To some church leaders — who say they will not be able to give people
rides, invite them to worship services or perform marriages and baptisms
— the law essentially criminalizes basic parts of Christian ministry.
Framers of the law say this is broadly exaggerated. The provisions, they
say, clearly pertain to human traffickers or employers actively seeking
to skirt the law. Churches, or people simply acting as Good Samaritans,
were not intended as targets of the law, they say, nor would they be
singled out in practice.
“It’s not as explicit as the churches would obviously like,” said State
Senator Bryan Taylor, a Republican. “But I do not think that any church
or any clergyman is subject to prosecution for doing their Christian
mission.”
Transporting an illegal immigrant, lawmakers point out, is considered a
crime under the law if it is done “in furtherance of the unlawful
presence” of the person in the United States. “Harboring” an illegal
immigrant is a crime only if it is done to shield the person from
detection.
Lawyers for the church leaders contend that the language is far too vague to rely on such reassurances.
On Wednesday, Alabama’s attorney general asked the State Supreme Court
to interpret the passages raised in the church lawsuit, which has been
consolidated with two other suits, including the one brought by the
Justice Department.
Leaders of the denominations represented in the suit are not the only ones with concerns.
An ecumenical group of ministers in Auburn has publicly condemned the
law. Bob Terry, the president of The Alabama Baptist newspaper, wrote in a column that the state was trying to dictate Christian ministry.

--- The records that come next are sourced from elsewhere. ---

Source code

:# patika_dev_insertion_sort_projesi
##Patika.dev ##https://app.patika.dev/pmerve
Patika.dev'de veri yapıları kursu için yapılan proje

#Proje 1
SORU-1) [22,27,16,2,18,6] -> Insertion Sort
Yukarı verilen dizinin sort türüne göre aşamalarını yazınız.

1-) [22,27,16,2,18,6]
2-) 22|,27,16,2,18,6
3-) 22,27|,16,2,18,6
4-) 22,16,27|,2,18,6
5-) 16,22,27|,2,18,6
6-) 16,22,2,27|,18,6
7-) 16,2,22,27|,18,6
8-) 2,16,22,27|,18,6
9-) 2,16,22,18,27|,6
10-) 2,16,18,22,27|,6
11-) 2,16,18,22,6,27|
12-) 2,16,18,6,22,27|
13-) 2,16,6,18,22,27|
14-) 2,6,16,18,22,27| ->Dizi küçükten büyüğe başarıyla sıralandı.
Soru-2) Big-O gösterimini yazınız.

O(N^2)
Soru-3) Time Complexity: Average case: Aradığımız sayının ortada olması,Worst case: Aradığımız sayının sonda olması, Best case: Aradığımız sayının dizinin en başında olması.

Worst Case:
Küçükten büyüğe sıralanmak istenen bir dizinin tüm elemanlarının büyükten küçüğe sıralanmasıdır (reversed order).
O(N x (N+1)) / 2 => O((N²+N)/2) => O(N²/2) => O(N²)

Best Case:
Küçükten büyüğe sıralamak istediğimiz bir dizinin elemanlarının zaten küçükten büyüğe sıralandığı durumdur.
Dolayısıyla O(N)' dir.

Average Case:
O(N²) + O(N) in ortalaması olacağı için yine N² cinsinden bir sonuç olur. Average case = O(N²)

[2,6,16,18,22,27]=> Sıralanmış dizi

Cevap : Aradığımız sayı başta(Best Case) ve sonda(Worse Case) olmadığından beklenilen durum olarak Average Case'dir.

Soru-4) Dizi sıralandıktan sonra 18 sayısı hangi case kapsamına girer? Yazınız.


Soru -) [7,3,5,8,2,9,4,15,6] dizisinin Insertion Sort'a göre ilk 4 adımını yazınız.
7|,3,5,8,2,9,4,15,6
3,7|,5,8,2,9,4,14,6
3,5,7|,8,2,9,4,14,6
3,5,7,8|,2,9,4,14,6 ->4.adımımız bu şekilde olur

Andy Heis, the pastor of the new, nondenominational Desperation Church
in Cullman, said, “It puts you in a really, really hard place.”
“I understand legally where they’re coming from,” he said, pointing out
that obeying government laws was a biblical command. “But spiritually, I
have to do what God calls me to do.”
The politics of this are unusual, with those opposed to the law, mostly
coming from the left, arguing that the statute falls short of biblical
principles, and the law’s supporters, mostly from the right, arguing
that secular laws and biblical law cannot always run on the same track.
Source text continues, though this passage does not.